Orang Yang terbaik adalah yang
terbaik akhlaknya
Menjadi baik bukan hanya
ketika dari mulut ini muncul pengakuan akan iman. Orang munafik dahulu, mereka
pun mengakui bahwa dirinya beriman, tapi sesungguhnya mereka belum beriman.
Kesibukan akan penilaian baiknya terhadap dirinya sendiri menjadi mereka
pendusta. Dari sinilah benih perusakan muncul, sebab sifat tak acuh dengan
sekitarnya menjadikan hatinya tertutup rapat dari kebenaran dan kian hilang
kepekaan.
Ini digambarkan oleh Allah
dalam al-Quran sbb:
“Di antara manusia ada yang
mengatakan: "Kami beriman kepada Allah dan Hari kemudian," pada
hal mereka itu sesungguhnya bukan orang-orang yang beriman.
Mereka
hendak menipu Allah dan orang-orang yang
beriman, padahal mereka hanya menipu dirinya sendiri sedang mereka tidak sadar.
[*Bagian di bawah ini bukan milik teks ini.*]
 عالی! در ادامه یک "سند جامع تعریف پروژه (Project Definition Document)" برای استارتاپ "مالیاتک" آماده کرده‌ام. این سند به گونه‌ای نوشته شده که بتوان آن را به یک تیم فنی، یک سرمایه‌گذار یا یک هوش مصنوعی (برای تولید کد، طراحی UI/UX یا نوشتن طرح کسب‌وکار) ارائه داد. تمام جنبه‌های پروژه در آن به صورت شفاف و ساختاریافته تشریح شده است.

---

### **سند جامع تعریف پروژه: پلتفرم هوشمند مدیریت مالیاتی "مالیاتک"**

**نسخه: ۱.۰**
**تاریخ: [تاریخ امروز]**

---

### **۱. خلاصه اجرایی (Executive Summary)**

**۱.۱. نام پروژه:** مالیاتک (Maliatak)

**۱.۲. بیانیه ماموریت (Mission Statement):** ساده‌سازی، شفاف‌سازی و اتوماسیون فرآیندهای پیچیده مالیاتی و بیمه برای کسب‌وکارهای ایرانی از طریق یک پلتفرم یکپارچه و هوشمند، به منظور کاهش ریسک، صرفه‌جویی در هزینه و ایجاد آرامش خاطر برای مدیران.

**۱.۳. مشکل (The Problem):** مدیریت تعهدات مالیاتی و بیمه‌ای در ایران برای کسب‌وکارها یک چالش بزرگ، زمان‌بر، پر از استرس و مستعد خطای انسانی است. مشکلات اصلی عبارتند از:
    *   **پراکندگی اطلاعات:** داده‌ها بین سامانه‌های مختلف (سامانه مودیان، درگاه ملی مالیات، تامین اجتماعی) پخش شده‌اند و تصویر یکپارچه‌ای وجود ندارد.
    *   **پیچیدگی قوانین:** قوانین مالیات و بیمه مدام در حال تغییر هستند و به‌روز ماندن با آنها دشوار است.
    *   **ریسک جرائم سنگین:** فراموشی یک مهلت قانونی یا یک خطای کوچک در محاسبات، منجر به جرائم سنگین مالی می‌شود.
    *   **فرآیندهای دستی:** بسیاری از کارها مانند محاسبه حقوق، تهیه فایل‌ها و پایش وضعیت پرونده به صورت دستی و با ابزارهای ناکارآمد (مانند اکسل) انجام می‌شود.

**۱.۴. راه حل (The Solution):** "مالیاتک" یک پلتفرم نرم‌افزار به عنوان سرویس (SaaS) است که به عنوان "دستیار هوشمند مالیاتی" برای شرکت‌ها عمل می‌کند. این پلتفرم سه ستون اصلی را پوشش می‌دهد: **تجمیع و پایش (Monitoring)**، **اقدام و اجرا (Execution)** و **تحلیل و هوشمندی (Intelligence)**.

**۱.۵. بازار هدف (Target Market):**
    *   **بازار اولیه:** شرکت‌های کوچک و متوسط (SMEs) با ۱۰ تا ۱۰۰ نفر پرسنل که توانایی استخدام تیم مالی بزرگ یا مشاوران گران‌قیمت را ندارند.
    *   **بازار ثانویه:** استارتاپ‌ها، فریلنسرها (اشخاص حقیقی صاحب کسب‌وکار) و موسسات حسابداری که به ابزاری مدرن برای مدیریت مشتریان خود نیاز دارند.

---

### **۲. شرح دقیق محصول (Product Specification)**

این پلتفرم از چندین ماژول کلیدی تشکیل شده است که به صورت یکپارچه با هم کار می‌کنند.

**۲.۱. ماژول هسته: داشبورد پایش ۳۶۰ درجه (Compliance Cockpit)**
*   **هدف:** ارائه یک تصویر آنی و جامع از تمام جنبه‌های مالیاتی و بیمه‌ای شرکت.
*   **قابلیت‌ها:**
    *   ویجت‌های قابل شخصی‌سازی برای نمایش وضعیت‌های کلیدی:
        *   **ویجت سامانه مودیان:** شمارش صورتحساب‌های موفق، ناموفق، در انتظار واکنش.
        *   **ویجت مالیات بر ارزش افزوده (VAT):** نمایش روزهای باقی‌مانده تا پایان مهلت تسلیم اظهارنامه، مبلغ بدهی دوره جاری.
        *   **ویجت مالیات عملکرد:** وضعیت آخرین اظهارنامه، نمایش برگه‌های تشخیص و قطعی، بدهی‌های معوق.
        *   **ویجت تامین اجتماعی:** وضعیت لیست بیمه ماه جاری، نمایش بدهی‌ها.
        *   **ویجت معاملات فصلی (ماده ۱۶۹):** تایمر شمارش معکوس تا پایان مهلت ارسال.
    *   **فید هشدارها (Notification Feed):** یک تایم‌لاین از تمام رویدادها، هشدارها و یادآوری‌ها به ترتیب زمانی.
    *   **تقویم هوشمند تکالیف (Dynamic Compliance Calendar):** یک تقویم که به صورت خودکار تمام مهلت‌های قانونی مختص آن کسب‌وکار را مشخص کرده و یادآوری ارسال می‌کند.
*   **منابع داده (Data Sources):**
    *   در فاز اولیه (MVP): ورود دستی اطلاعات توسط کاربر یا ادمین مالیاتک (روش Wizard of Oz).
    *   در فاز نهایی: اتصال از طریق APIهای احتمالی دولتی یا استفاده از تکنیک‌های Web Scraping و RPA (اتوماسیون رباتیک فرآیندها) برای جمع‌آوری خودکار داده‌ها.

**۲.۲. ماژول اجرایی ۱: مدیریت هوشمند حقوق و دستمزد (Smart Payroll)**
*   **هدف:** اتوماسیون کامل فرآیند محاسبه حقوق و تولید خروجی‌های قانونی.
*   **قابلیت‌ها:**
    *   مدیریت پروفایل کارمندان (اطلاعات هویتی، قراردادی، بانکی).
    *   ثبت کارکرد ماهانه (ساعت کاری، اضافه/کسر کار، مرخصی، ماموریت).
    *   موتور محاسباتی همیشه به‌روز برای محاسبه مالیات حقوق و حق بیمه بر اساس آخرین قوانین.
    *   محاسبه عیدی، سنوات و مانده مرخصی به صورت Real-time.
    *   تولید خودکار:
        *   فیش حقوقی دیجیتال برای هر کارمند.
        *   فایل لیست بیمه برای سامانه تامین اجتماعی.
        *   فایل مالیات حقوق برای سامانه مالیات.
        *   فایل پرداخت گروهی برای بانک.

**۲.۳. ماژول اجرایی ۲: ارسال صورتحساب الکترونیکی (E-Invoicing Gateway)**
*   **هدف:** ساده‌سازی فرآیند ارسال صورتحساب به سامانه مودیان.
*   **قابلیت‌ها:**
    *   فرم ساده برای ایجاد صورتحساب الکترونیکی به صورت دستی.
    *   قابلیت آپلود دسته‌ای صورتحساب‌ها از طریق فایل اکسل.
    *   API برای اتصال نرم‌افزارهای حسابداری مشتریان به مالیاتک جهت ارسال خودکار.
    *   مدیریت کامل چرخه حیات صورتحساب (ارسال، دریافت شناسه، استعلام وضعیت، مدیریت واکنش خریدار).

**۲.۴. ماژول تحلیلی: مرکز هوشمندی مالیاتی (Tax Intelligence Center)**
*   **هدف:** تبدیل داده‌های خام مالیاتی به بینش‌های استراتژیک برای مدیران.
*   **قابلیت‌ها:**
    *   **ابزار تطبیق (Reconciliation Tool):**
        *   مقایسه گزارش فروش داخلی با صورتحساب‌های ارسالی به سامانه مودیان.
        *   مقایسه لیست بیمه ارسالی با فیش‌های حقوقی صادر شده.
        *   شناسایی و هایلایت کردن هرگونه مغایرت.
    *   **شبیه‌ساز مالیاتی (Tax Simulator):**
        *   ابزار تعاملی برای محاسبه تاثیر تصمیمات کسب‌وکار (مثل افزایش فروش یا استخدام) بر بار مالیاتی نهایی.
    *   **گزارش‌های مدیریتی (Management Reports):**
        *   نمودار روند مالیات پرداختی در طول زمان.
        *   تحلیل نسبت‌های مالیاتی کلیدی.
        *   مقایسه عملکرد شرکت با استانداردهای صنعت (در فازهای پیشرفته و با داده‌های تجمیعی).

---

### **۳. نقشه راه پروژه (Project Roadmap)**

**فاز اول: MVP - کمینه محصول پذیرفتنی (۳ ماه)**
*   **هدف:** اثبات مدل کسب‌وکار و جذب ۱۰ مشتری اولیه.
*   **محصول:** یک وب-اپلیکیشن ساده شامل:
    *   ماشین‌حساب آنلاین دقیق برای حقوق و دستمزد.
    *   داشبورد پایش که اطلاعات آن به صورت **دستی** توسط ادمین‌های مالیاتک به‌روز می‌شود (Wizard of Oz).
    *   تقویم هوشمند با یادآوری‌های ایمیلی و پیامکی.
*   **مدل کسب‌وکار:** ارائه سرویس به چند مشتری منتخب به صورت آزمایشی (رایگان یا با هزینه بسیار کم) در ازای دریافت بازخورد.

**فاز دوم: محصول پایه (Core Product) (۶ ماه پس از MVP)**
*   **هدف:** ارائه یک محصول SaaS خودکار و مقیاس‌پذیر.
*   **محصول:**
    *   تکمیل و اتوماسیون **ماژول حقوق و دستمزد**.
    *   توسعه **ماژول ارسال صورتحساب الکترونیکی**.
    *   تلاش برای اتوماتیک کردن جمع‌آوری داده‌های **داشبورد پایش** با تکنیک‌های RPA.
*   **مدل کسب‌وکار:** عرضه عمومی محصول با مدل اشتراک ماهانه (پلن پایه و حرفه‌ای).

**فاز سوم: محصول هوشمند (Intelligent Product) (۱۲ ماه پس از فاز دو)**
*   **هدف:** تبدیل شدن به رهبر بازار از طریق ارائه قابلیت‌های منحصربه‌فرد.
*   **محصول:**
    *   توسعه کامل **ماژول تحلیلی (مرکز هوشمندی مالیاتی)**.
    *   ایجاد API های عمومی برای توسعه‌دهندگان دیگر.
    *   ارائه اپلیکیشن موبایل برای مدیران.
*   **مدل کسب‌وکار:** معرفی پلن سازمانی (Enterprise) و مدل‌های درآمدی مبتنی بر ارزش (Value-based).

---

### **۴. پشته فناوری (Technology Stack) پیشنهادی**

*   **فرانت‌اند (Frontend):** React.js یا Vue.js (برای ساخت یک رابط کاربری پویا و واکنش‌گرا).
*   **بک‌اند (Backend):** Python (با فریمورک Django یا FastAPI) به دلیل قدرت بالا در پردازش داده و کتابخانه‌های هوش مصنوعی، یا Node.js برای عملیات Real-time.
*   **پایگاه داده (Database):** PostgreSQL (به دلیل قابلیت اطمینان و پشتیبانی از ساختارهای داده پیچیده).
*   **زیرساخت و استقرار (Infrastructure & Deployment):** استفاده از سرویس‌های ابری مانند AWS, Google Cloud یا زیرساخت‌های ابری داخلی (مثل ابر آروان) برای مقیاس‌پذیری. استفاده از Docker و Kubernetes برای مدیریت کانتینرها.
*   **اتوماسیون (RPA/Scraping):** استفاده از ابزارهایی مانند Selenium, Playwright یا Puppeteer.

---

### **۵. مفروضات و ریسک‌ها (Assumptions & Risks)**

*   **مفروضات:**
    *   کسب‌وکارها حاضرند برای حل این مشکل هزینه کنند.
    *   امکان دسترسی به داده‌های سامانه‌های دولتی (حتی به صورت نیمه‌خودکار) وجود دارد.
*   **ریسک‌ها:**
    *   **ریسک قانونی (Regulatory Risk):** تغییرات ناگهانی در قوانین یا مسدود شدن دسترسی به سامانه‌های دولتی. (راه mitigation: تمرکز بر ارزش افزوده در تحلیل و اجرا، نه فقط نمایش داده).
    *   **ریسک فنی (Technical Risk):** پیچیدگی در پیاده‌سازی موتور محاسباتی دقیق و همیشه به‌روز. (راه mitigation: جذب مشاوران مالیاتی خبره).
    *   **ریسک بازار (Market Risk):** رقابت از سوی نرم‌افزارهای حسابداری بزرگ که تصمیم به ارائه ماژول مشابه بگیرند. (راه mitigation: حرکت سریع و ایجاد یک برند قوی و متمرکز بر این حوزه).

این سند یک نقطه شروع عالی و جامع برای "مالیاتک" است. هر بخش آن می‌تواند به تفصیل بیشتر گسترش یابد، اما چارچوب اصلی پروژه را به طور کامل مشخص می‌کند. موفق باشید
Dalam hati mereka ada penyakit, lalu ditambah Allah penyakitnya; dan bagi
mereka siksa yang pedih, disebabkan mereka berdusta.
Dan
bila dikatakan kepada mereka:"Janganlah kamu membuat kerusakan di muka
bumi". Mereka menjawab: "Sesungguhnya kami orang-orang yang
mengadakan perbaikan."(al-Baqarah: 22-24)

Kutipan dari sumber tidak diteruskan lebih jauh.